Creating an ETL pipeline trigger for existing AWS DataSync tasks

Organizations look for ways to leverage the compute power of the cloud to analyze their data and produce reports to help drive business decisions. They want to load their data sets into extract-transform-load (ETL) pipelines for data processing. Once the data is processed, business decision makers at these organizations rely on accurate report generation to help drive key decisions.

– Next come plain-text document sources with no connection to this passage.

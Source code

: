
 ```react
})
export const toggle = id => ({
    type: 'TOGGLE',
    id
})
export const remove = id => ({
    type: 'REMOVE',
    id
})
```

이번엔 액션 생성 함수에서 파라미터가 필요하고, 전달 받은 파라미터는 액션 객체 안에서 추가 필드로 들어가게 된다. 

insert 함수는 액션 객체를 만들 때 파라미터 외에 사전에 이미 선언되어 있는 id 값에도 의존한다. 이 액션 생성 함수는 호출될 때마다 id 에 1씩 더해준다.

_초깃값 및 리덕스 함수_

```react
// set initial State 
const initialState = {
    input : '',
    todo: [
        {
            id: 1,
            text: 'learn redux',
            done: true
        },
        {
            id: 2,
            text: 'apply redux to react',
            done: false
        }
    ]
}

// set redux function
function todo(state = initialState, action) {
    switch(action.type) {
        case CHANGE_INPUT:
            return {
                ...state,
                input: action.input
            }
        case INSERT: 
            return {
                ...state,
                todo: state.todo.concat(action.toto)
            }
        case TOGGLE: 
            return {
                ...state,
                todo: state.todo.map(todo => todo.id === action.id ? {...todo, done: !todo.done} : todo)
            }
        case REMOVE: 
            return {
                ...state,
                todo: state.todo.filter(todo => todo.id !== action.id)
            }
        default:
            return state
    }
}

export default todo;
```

If these organizations have low bandwidth connections and try to load large data sets from on-premises legacy systems to AWS, they might run into a couple of issues. First, their legacy systems and data sources may not natively write to cloud services such as Amazon Simple Storage Service (S3). These organizations can usually remedy this issue by synchronizing the data in the source system and Amazon S3 with the help of AWS DataSync, which allows you to schedule tasks at intervals and create bridge between on-premises legacy systems and AWS storage services. This allows organizations to leverage the cloud’s scale for data processing even when files are generated elsewhere. The second issue organizations run into when trying to extract value from the data moved to the cloud is starting the pipeline. When transferring large volumes of data over a slow connection, files are sometimes still being written to source systems when AWS DataSync begins committing them to Amazon S3. This leads to the data pipeline being launched on incomplete files by an Amazon S3 Event Notification. Processing incomplete or partially transferred data can lead to an inaccurate output or a complete pipeline failure. Implementing idempotency in the data pipeline would likely solve this, but that can be time consuming and would require several code changes.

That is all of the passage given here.